O choramingo ficava mais alto e o ranger de madeira começava a cobrir os gritos e as ameaças.
O mundo congelou parecendo que não havia mais nada em Teran. O silêncio foi quebrado por gritos ensurdecedores e sons de madeira batendo contra o aço.
Eram gritos de dor e agonia, e o cheiro de sangue tomou o lugar. Nunca tinha sentido tanto medo como naquele momento.
- Você?! - Uma das meninas gritou.
O silêncio voltou e a névoa foi se dissipando.
Eu desejei não poder enxergar e nenhuma poção de esquecimento ou magia de memória poderia apagar o que vi.
Os braços de Jorge e Walder foram arrancados e fincados nos galhos, os seus olhos arrancados e seus buchos estavam todos picotados com as tripas caindo para fora. Dádiva estava com um cipó envolto no pescoço balançando de um lado para o outro, seus olhos também haviam sido arrancados e sua boca tinha sido rasgada de orelha a orelha fazendo a queixada se abrir de forma bizarra como se estivesse sorrindo.
Tentei segurar a ânsia, mas o cheiro de morte foi forte e vomitei na minha roupa, pois ainda estava paralisada.
Loly era a única que estava com os olhos, ela olhava para os amigos com um furo no meio do peito do tamanho de um punho. Parecia quase em paz.

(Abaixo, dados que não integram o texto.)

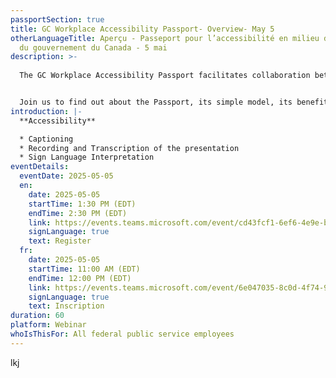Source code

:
 ```yaml
---
passportSection: true
title: GC Workplace Accessibility Passport- Overview- May 5
otherLanguageTitle: Aperçu - Passeport pour l’accessibilité en milieu de travail
  du gouvernement du Canada - 5 mai
description: >-
  
  The GC Workplace Accessibility Passport facilitates collaboration between employees and their managers to address barriers encountered by employees in the workplace.


  Join us to find out about the Passport, its simple model, its benefits, and the many resources to support its implementation.
introduction: |-
  **Accessibility**

  * Captioning
  * Recording and Transcription of the presentation
  * Sign Language Interpretation
eventDetails:
  eventDate: 2025-05-05
  en:
    date: 2025-05-05
    startTime: 1:30 PM (EDT)
    endTime: 2:30 PM (EDT)
    link: https://events.teams.microsoft.com/event/cd43fcf1-6ef6-4e9e-b1af-53249a330e36@d05bc194-94bf-4ad6-ae2e-1db0f2e38f5e
    signLanguage: true
    text: Register
  fr:
    date: 2025-05-05
    startTime: 11:00 AM (EDT)
    endTime: 12:00 PM (EDT)
    link: https://events.teams.microsoft.com/event/6e047035-8c0d-4f74-9229-e373e286112a@d05bc194-94bf-4ad6-ae2e-1db0f2e38f5e
    signLanguage: true
    text: Inscription
duration: 60
platform: Webinar
whoIsThisFor: All federal public service employees
---
```

lkj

Eu ouvi o choramingo começar novamente e já aceitava minha morte, mas Kiki mordeu fundo minha perna, o que me fez acordar e sair correndo. Corri não sei por quanto tempo até que cheguei ao vilarejo. Procurei a polícia, mas não quiseram me ouvir até que finalmente foram para a floresta confirmar o que eu tinha dito.
- Eu acredito em você. - Respondeu o Investigador Conrado, o que me surpreendeu. - E agora eu tenho certeza de quem são os culpados.